Читаем Русское мировоззрение. Как возможно в России позитивное дело: поиски ответа в отечественной философии и классической литературе 40–60-х годов XIX сто полностью

Разговор Штольца с Обломовым о его изначальном угасании приобретает трагический характер, поскольку оба сознают, что у Ильи Ильича нет чего-то такого, что не только приобрести или найти, но и назвать-то точно не удается. Бог весть, что это за штука, почему она есть у Штольца и отсутствует у Обломова! И Андрей Иванович, ощущая это, тяготится так же, как невольно тяготится здоровый человек, сидя у постели неизлечимо больного: он вроде бы и не виноват, что здоров, но сам факт обладания здоровьем при отсутствии такового у его друга заставляет его чувствовать неловкость. Штольц, слушая исповедь Обломова, «угрюмо молчал», отмечает повествователь. И пожалуй, единственное, что он может предложить в этой ситуации, — увезти друга за границу, а потом помочь ему сыскать дело.

Именно это он это и предлагает. При этом, употребив все свое влияние и преобразовав в позитивное действие чувство беспомощности, несколько раз заявляет: «Я не оставлю тебя так… Теперь или никогда — помни!»[239]

Внимательно перечитав даже только одну эту сцену, понимаешь, насколько надуманны, тенденциозны и мировоззренчески ангажированы встречающиеся в исследованиях предположения о дьявольской природе Штольца, сколь не верны трактовки этого персонажа как хаотично путешествующего и непрерывно суетящегося ради мелких забот дельца. Не верны не только потому, что не соответствуют романному замыслу. Но, что еще важнее, в своей трактовке они совершенно неадекватны осуществленной Гончаровым попытке еще раз, вслед за Тургеневым (или параллельно с ним, учитывая их тесное общение и частые творческие контакты), обратиться к огромной по значимости для истории России проблеме — возможности в ней позитивного дела.
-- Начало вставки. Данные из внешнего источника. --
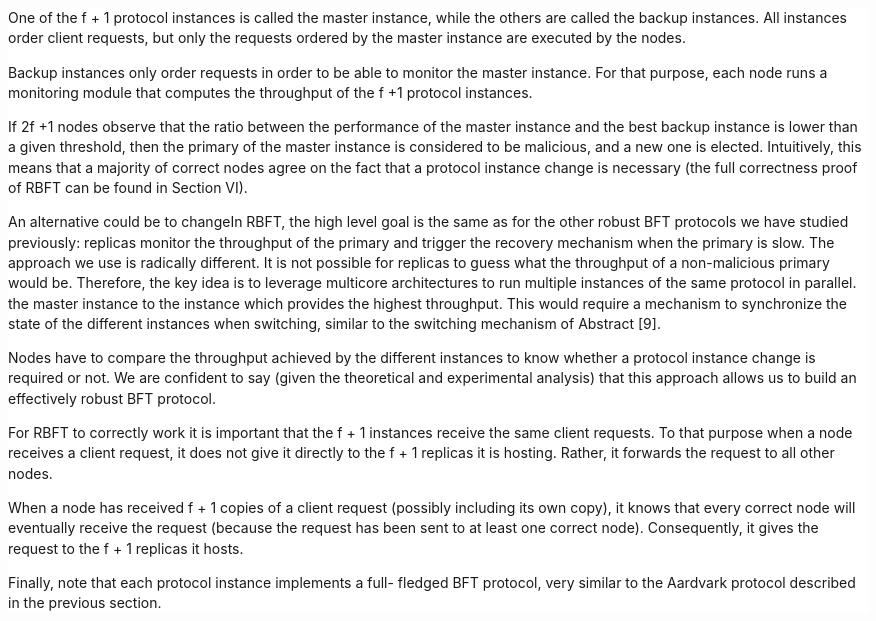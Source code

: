 One of the f + 1 protocol instances
is called the master instance, while the others are called the
backup instances. All instances order client requests, but only
the requests ordered by the master instance are executed by
the nodes.

Backup instances only order requests in order to
be able to monitor the master instance. For that purpose, each
node runs a monitoring module that computes the throughput
of the f +1 protocol instances.

If 2f +1 nodes observe that the
ratio between the performance of the master instance and the
best backup instance is lower than a given threshold, then the
primary of the master instance is considered to be malicious,
and a new one is elected. Intuitively, this means that a majority
of correct nodes agree on the fact that a protocol instance
change is necessary (the full correctness proof of RBFT can
be found in Section VI).

An alternative could be to changeIn RBFT, the high level goal is the same as for the other
robust BFT protocols we have studied previously: replicas
monitor the throughput of the primary and trigger the recovery
mechanism when the primary is slow. The approach we use
is radically different. It is not possible for replicas to guess
what the throughput of a non-malicious primary would be.
Therefore, the key idea is to leverage multicore architectures to
run multiple instances of the same protocol in parallel.
the master instance to the instance which provides the highest
throughput. This would require a mechanism to synchronize
the state of the different instances when switching, similar to
the switching mechanism of Abstract [9].



Nodes have to compare the throughput achieved by the different
instances to know whether a protocol instance change is
required or not. We are confident to say (given the theoretical
and experimental analysis) that this approach allows us to build
an effectively robust BFT protocol.

For RBFT to correctly work it is important that the f + 1
instances receive the same client requests. To that purpose
when a node receives a client request, it does not give it
directly to the f + 1 replicas it is hosting. Rather, it forwards
the request to all other nodes.

When a node has received f + 1
copies of a client request (possibly including its own copy),
it knows that every correct node will eventually receive the
request (because the request has been sent to at least one
correct node). Consequently, it gives the request to the f + 1
replicas it hosts.

Finally, note that each protocol instance implements a full-
fledged BFT protocol, very similar to the Aardvark protocol
described in the previous section.
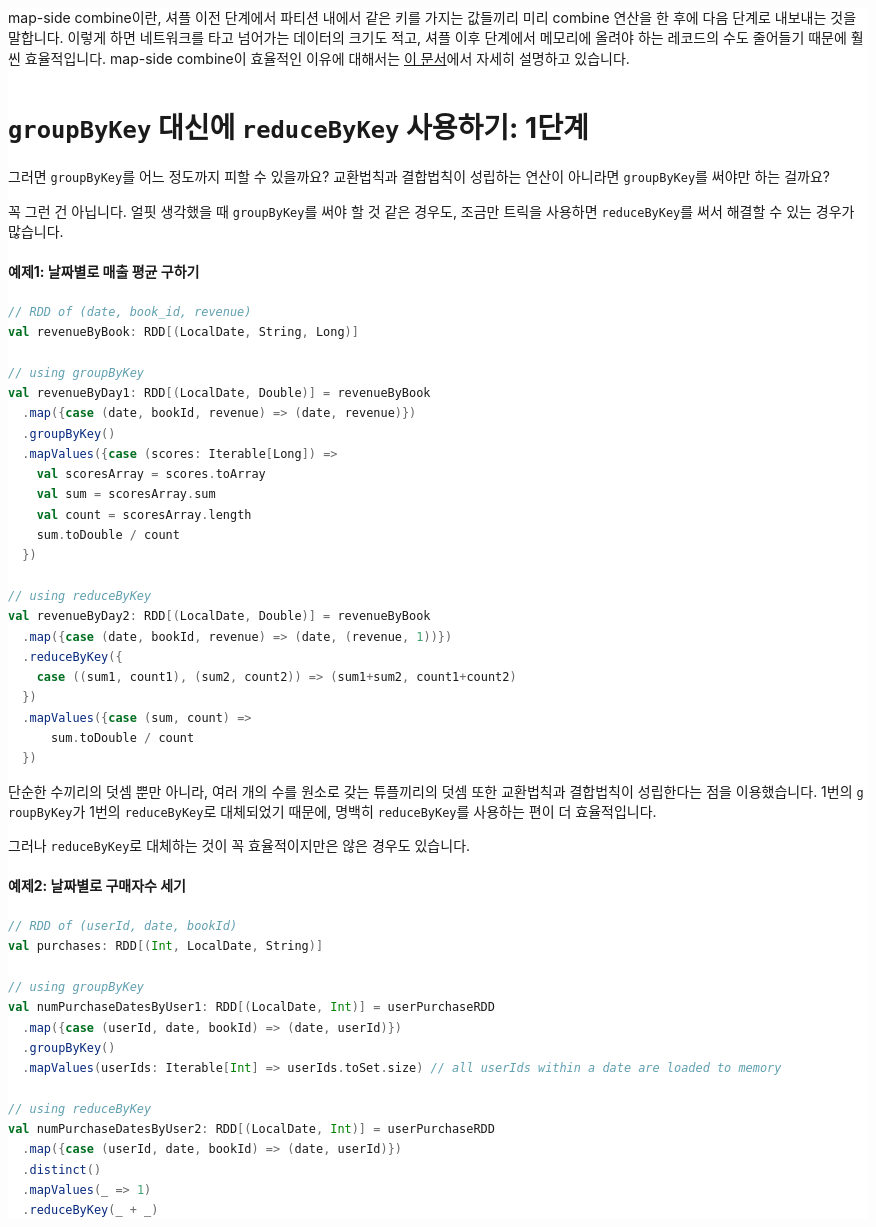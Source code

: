 map-side combine이란, 셔플 이전 단계에서 파티션 내에서 같은 키를 가지는 값들끼리 미리 combine 연산을 한 후에 다음 단계로 내보내는 것을 말합니다. 이렇게 하면 네트워크를 타고 넘어가는 데이터의 크기도 적고, 셔플 이후 단계에서 메모리에 올려야 하는 레코드의 수도 줄어들기 때문에 훨씬 효율적입니다. map-side combine이 효율적인 이유에 대해서는 [이 문서](https://databricks.gitbooks.io/databricks-spark-knowledge-base/content/best_practices/prefer_reducebykey_over_groupbykey.html)에서 자세히 설명하고 있습니다.

# `groupByKey` 대신에 `reduceByKey` 사용하기: 1단계
그러면 `groupByKey`를 어느 정도까지 피할 수 있을까요? 교환법칙과 결합법칙이 성립하는 연산이 아니라면 `groupByKey`를 써야만 하는 걸까요?

꼭 그런 건 아닙니다. 얼핏 생각했을 때 `groupByKey`를 써야 할 것 같은 경우도, 조금만 트릭을 사용하면 `reduceByKey`를 써서 해결할 수 있는 경우가 많습니다.

#### 예제1: 날짜별로 매출 평균 구하기

```scala
// RDD of (date, book_id, revenue)
val revenueByBook: RDD[(LocalDate, String, Long)]

// using groupByKey
val revenueByDay1: RDD[(LocalDate, Double)] = revenueByBook
  .map({case (date, bookId, revenue) => (date, revenue)})
  .groupByKey()
  .mapValues({case (scores: Iterable[Long]) =>
    val scoresArray = scores.toArray
    val sum = scoresArray.sum
    val count = scoresArray.length
    sum.toDouble / count
  })

// using reduceByKey
val revenueByDay2: RDD[(LocalDate, Double)] = revenueByBook
  .map({case (date, bookId, revenue) => (date, (revenue, 1))})
  .reduceByKey({
    case ((sum1, count1), (sum2, count2)) => (sum1+sum2, count1+count2)
  })
  .mapValues({case (sum, count) =>
      sum.toDouble / count
  })
```
  
단순한 수끼리의 덧셈 뿐만 아니라, 여러 개의 수를 원소로 갖는 튜플끼리의 덧셈 또한 교환법칙과 결합법칙이 성립한다는 점을 이용했습니다. 1번의 `groupByKey`가 1번의 `reduceByKey`로 대체되었기 때문에, 명백히 `reduceByKey`를 사용하는 편이 더 효율적입니다.

그러나 `reduceByKey`로 대체하는 것이 꼭 효율적이지만은 않은 경우도 있습니다.

#### 예제2: 날짜별로 구매자수 세기
```scala
// RDD of (userId, date, bookId)
val purchases: RDD[(Int, LocalDate, String)]

// using groupByKey
val numPurchaseDatesByUser1: RDD[(LocalDate, Int)] = userPurchaseRDD
  .map({case (userId, date, bookId) => (date, userId)})
  .groupByKey()
  .mapValues(userIds: Iterable[Int] => userIds.toSet.size) // all userIds within a date are loaded to memory

// using reduceByKey
val numPurchaseDatesByUser2: RDD[(LocalDate, Int)] = userPurchaseRDD
  .map({case (userId, date, bookId) => (date, userId)})
  .distinct()
  .mapValues(_ => 1)
  .reduceByKey(_ + _)
```


[^1]: `combineByKey`, `aggregateByKey`, `foldByKey`, `groupByKey`, `reduceByKey`의 다섯 가지 메소드는 시그니처가 조금씩 다르지만 모두 비슷한 역할을 수행하며, 내부적으로 `combineByKey` 를 호출하도록 구현되어 있습니다. 그래서 이들을 통틀어서 `combineByKey` 계열 메소드라고 표현하였습니다.
[^2]: 길이 1짜리 `n`개 연결 + 길이 2짜리 `n/2`개 연결 + 길이 4짜리 `n/4`개 연결 + ... + 길이 `n/2`짜리 2개 연결 = `O(1) * n + O(2) * n/2 + O(4) * n/4 + ... + O(n/2) * 2` = `O(n * log n)`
И если у Тургенева, наряду с прочими ответами, явственно звучат слова о необходимости для позитивного дела личной, признанной обществом, свободы, то у Гончарова к этому добавляется тезис о необходимости глубинной переделки столь свойственного многим нашим соотечественникам обломовского естества, берущего начало в укладе, привычках, традициях русской крепостной жизни.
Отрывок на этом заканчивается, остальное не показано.